Sacó algo de verdura del frigorífico y empezó a pelar y cortar. El ritmo del trabajo la ayudó a relajarse.


—¿Qué está haciendo?


Ella dio un respingo al oír su voz. Él estaba en la puerta con el termo de café en la mano y una expresión bastante sombría. Parecía que no pudiera hacer nada a derechas esa noche.


—Estoy preparando la cena.


Él la miró como si hubiera perdido la cabeza.


—Son las dos de la madrugada.


—Para mañana —echó una mirada al reloj—. Bueno, puesto que es más de medianoche, para esta noche, entonces —genial, empezaba a hablar por hablar.


—Parece agotada —dijo él, cuyo rostro pareció aún más temible—. ¿Por qué tiene que cocinar a estas horas?


—No podía dormir —hubiera querido preguntarle por qué estaba él despierto, pero se mordió la lengua. Él no parecía cansado. Estaba estupendo. Tenía el pelo ligeramente revuelto, como si se lo hubiera peinado con los dedos, pero eso lo hacía estar aún más atractivo.


—Bueno, pues déjelo —dijo él, levantando el termo.


Ella lo tomó y miró a su alrededor.


La pila estaba llena de cacharros y la encimera estaba cubierta de cacharros sucios. Había pretendido preparar solamente el estofado, pero la cosa se le había ido de las manos y estaba en medio de preparar varias cenas distintas. 


Le quedaba al menos una hora de trabajo y no quería dejarlo en ese momento.

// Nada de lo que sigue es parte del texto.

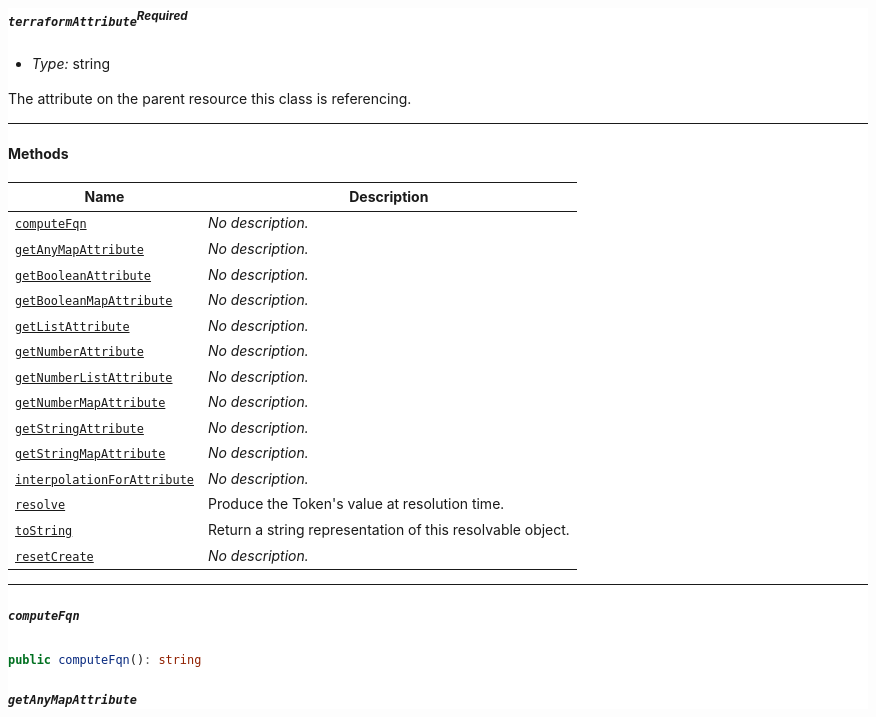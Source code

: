 ##### `terraformAttribute`<sup>Required</sup> <a name="terraformAttribute" id="@cdktf/provider-kubernetes.certificateSigningRequest.CertificateSigningRequestTimeoutsOutputReference.Initializer.parameter.terraformAttribute"></a>

- *Type:* string

The attribute on the parent resource this class is referencing.

---

#### Methods <a name="Methods" id="Methods"></a>

| **Name** | **Description** |
| --- | --- |
| <code><a href="#@cdktf/provider-kubernetes.certificateSigningRequest.CertificateSigningRequestTimeoutsOutputReference.computeFqn">computeFqn</a></code> | *No description.* |
| <code><a href="#@cdktf/provider-kubernetes.certificateSigningRequest.CertificateSigningRequestTimeoutsOutputReference.getAnyMapAttribute">getAnyMapAttribute</a></code> | *No description.* |
| <code><a href="#@cdktf/provider-kubernetes.certificateSigningRequest.CertificateSigningRequestTimeoutsOutputReference.getBooleanAttribute">getBooleanAttribute</a></code> | *No description.* |
| <code><a href="#@cdktf/provider-kubernetes.certificateSigningRequest.CertificateSigningRequestTimeoutsOutputReference.getBooleanMapAttribute">getBooleanMapAttribute</a></code> | *No description.* |
| <code><a href="#@cdktf/provider-kubernetes.certificateSigningRequest.CertificateSigningRequestTimeoutsOutputReference.getListAttribute">getListAttribute</a></code> | *No description.* |
| <code><a href="#@cdktf/provider-kubernetes.certificateSigningRequest.CertificateSigningRequestTimeoutsOutputReference.getNumberAttribute">getNumberAttribute</a></code> | *No description.* |
| <code><a href="#@cdktf/provider-kubernetes.certificateSigningRequest.CertificateSigningRequestTimeoutsOutputReference.getNumberListAttribute">getNumberListAttribute</a></code> | *No description.* |
| <code><a href="#@cdktf/provider-kubernetes.certificateSigningRequest.CertificateSigningRequestTimeoutsOutputReference.getNumberMapAttribute">getNumberMapAttribute</a></code> | *No description.* |
| <code><a href="#@cdktf/provider-kubernetes.certificateSigningRequest.CertificateSigningRequestTimeoutsOutputReference.getStringAttribute">getStringAttribute</a></code> | *No description.* |
| <code><a href="#@cdktf/provider-kubernetes.certificateSigningRequest.CertificateSigningRequestTimeoutsOutputReference.getStringMapAttribute">getStringMapAttribute</a></code> | *No description.* |
| <code><a href="#@cdktf/provider-kubernetes.certificateSigningRequest.CertificateSigningRequestTimeoutsOutputReference.interpolationForAttribute">interpolationForAttribute</a></code> | *No description.* |
| <code><a href="#@cdktf/provider-kubernetes.certificateSigningRequest.CertificateSigningRequestTimeoutsOutputReference.resolve">resolve</a></code> | Produce the Token's value at resolution time. |
| <code><a href="#@cdktf/provider-kubernetes.certificateSigningRequest.CertificateSigningRequestTimeoutsOutputReference.toString">toString</a></code> | Return a string representation of this resolvable object. |
| <code><a href="#@cdktf/provider-kubernetes.certificateSigningRequest.CertificateSigningRequestTimeoutsOutputReference.resetCreate">resetCreate</a></code> | *No description.* |

---

##### `computeFqn` <a name="computeFqn" id="@cdktf/provider-kubernetes.certificateSigningRequest.CertificateSigningRequestTimeoutsOutputReference.computeFqn"></a>

```typescript
public computeFqn(): string
```

##### `getAnyMapAttribute` <a name="getAnyMapAttribute" id="@cdktf/provider-kubernetes.certificateSigningRequest.CertificateSigningRequestTimeoutsOutputReference.getAnyMapAttribute"></a>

—Le prepararé café —dijo ella, esperando que si se iba arriba cuanto antes, la dejaría continuar con lo que estaba haciendo. Tal vez él sólo escribiese por la noche. Había oído que algunos escritores hacían eso.

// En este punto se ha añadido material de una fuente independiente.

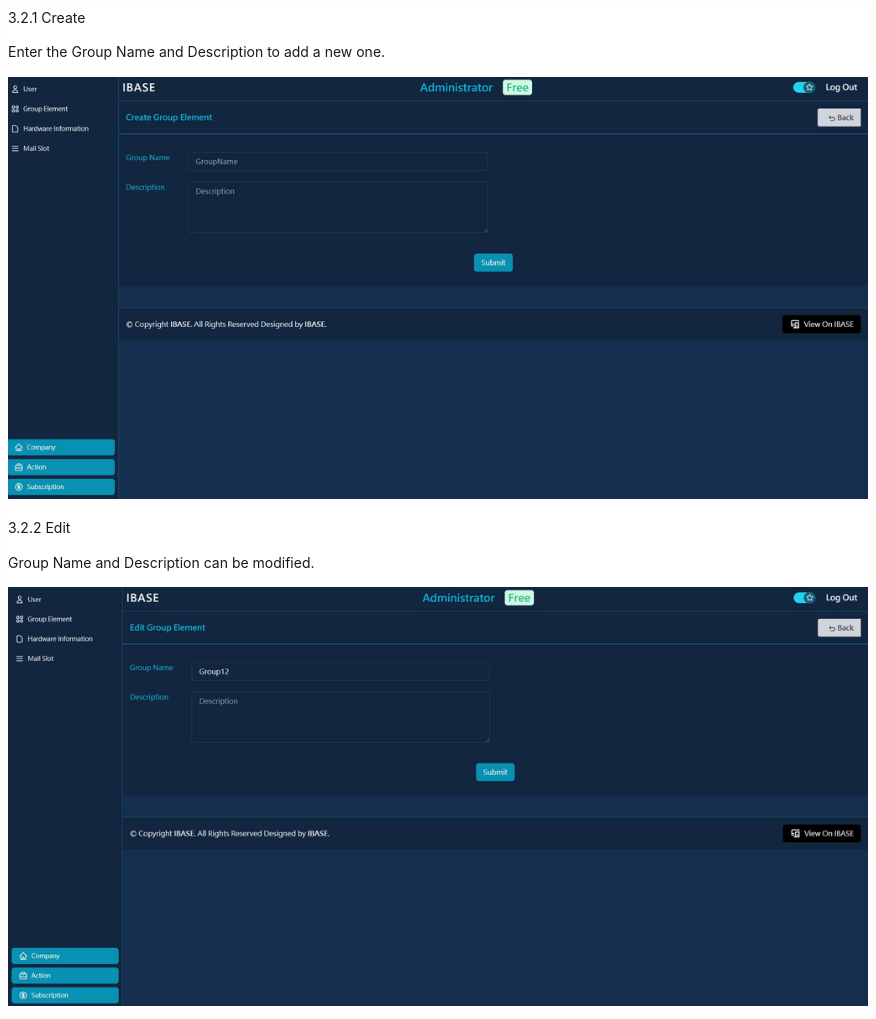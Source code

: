 3.2.1 Create 

   Enter the Group Name and Description to add a new one. 

![](https://github.com/asgardpz/asgardpz/blob/main/OB/3.2.1.jpg)

3.2.2 Edit 

   Group Name and Description can be modified. 

![](https://github.com/asgardpz/asgardpz/blob/main/OB/3.2.2.jpg)

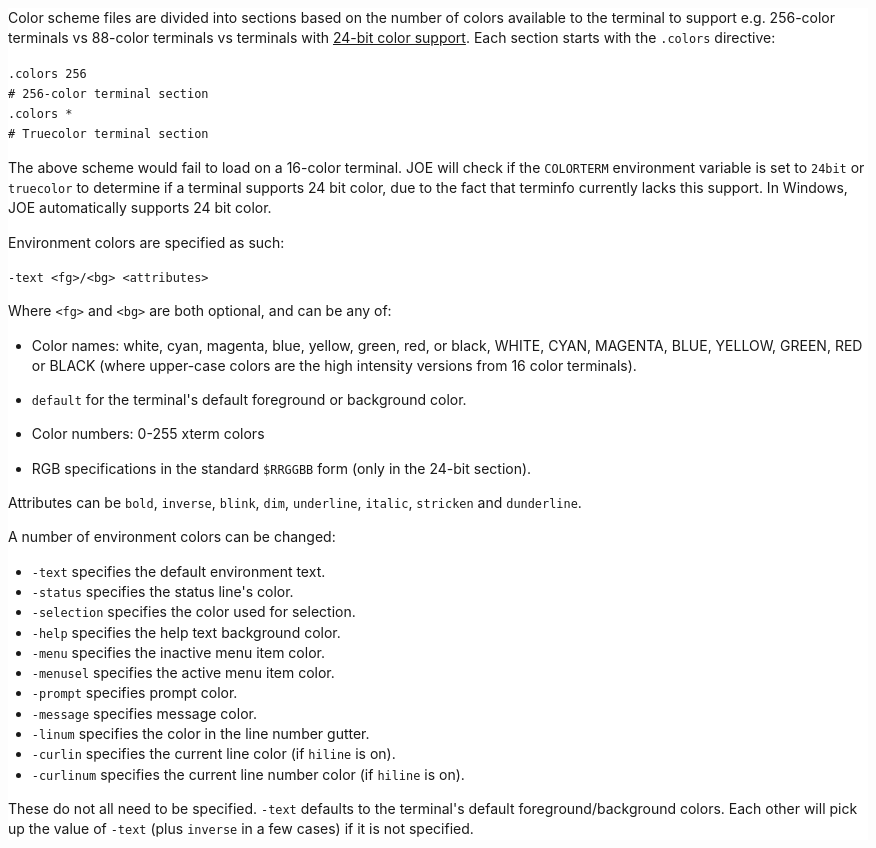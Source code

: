 Color scheme files are divided into sections based on the number of colors
available to the terminal to support e.g. 256-color terminals vs 88-color
terminals vs terminals with [24-bit color support](https://gist.github.com/XVilka/8346728).
Each section starts with the `.colors` directive:

    .colors 256
    # 256-color terminal section
    .colors *
    # Truecolor terminal section

The above scheme would fail to load on a 16-color terminal.  JOE will check
if the `COLORTERM` environment variable is set to `24bit` or `truecolor` to
determine if a terminal supports 24 bit color, due to the fact that terminfo
currently lacks this support.  In Windows, JOE automatically supports 24 bit
color.

Environment colors are specified as such:

    -text <fg>/<bg> <attributes>

Where `<fg>` and `<bg>` are both optional, and can be any of:

* Color names: white, cyan, magenta, blue, yellow, green, red, or black, WHITE,
CYAN, MAGENTA, BLUE, YELLOW, GREEN, RED or BLACK (where upper-case colors
are the high intensity versions from 16 color terminals).

* `default` for the terminal's default foreground or background color.

* Color numbers: 0-255 xterm colors

* RGB specifications in the standard `$RRGGBB` form (only in the 24-bit
section).

Attributes can be `bold`, `inverse`, `blink`, `dim`, `underline`, `italic`,
`stricken` and `dunderline`.

A number of environment colors can be changed:

* `-text` specifies the default environment text.
* `-status` specifies the status line's color.
* `-selection` specifies the color used for selection.
* `-help` specifies the help text background color.
* `-menu` specifies the inactive menu item color.
* `-menusel` specifies the active menu item color.
* `-prompt` specifies prompt color.
* `-message` specifies message color.
* `-linum` specifies the color in the line number gutter.
* `-curlin` specifies the current line color (if `hiline` is on).
* `-curlinum` specifies the current line number color (if `hiline` is on).

These do not all need to be specified.  `-text` defaults to the terminal's
default foreground/background colors.  Each other will pick up the value of
`-text` (plus `inverse` in a few cases) if it is not specified.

—Puedo prepararme el café yo solo —gruñó él, intentando tomar el termo de sus manos y cubriéndoselas con las suyas por un momento.


Paula se quedó quieta un momento al sentir la caricia del calor de sus manos y se apartó enseguida, intentando ignorar la agradable sensación de su suave piel contra sus secas manos.


Tomando aire para calmar su pulso acelerado, se giró y dejó el termo sobre la encimera.


—Yo lo haré —dijo, y mirándolo por encima del hombro, añadió—: Sólo tengo que poner unas cuantas cosas en la nevera antes de volver a la cama. Yo le subiré el café.


—No toleraré ninguna interrupción en mi trabajo —dijo, repitiendo la frase como una declaración de principios. Se quedó mirándola un momento y salió de la cocina.


Desde el punto de vista de Paula, había sido «él» quien la había interrumpido a «ella».


Molesta, cargó la cafetera con café recién molido y agua y se puso a recoger la encimera mientras la cocina se iba llenando del aromático olor de la infusión.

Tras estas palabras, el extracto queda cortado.